In the data below, the answer is the run of lines from the line containing "been efforts to" through the line containing "estimated unbiasedly.'' In", both included; print it exactly and nothing else.

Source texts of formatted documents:
------------------------------------------------
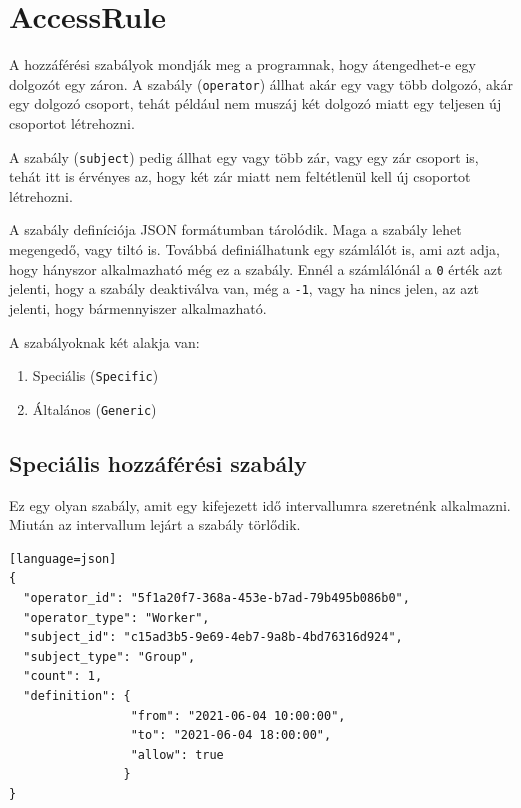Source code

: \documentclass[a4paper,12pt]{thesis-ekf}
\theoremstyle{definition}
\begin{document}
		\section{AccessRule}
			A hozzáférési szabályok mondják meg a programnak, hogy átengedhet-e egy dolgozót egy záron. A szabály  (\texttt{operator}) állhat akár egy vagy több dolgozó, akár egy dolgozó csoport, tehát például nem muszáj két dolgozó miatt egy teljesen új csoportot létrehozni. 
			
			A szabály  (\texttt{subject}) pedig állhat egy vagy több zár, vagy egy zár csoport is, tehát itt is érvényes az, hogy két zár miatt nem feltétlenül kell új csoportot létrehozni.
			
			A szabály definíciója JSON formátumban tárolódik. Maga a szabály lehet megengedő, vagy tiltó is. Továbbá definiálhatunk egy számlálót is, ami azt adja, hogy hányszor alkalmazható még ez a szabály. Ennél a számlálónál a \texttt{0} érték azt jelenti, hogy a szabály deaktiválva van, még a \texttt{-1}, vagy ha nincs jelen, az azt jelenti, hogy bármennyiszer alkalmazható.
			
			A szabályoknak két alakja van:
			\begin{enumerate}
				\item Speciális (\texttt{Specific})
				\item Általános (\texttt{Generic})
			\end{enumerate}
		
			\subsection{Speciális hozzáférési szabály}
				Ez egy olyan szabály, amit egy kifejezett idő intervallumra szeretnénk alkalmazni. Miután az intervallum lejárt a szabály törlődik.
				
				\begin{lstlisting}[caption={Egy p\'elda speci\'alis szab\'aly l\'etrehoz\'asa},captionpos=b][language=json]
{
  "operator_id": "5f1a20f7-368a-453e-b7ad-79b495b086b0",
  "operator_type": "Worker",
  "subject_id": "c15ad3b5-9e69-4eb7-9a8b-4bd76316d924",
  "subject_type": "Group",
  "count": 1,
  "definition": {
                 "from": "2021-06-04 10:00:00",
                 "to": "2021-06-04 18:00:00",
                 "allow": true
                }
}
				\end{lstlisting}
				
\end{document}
------------------------------------------------
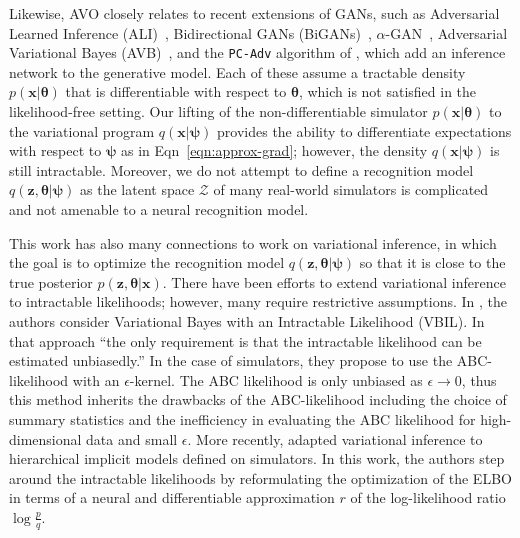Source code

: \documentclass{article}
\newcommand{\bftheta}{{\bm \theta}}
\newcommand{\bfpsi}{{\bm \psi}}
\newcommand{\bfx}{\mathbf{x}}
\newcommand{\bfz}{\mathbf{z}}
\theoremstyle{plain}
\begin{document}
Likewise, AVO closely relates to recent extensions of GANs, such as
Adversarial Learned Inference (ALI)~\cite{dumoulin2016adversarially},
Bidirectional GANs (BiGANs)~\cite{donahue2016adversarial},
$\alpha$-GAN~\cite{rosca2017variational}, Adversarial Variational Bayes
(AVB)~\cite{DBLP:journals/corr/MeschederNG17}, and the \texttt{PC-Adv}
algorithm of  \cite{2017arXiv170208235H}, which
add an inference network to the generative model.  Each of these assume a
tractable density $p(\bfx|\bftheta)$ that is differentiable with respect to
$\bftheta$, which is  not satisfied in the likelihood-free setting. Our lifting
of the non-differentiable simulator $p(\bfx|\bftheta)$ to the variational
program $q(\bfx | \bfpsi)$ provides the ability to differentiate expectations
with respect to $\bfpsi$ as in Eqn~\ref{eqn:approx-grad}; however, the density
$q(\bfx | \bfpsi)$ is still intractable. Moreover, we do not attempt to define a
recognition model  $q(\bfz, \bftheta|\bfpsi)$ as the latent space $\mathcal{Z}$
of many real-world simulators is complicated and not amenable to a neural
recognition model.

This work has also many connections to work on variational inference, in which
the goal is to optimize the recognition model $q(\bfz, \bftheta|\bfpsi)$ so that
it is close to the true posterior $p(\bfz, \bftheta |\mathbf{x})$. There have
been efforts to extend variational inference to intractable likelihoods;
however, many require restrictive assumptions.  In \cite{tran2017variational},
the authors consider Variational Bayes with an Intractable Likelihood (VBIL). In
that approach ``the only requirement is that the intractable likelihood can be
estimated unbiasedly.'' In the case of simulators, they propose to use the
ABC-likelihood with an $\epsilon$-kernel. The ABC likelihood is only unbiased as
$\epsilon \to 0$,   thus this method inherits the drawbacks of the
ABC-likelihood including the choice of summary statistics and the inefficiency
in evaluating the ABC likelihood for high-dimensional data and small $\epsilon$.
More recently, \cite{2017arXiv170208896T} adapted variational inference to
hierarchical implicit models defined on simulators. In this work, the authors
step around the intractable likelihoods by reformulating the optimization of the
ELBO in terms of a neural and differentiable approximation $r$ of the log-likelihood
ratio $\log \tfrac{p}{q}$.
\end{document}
------------------------------------------------
RESPONSE BELOW:
been efforts to extend variational inference to intractable likelihoods;
however, many require restrictive assumptions.  In \cite{tran2017variational},
the authors consider Variational Bayes with an Intractable Likelihood (VBIL). In
that approach ``the only requirement is that the intractable likelihood can be
estimated unbiasedly.'' In the case of simulators, they propose to use the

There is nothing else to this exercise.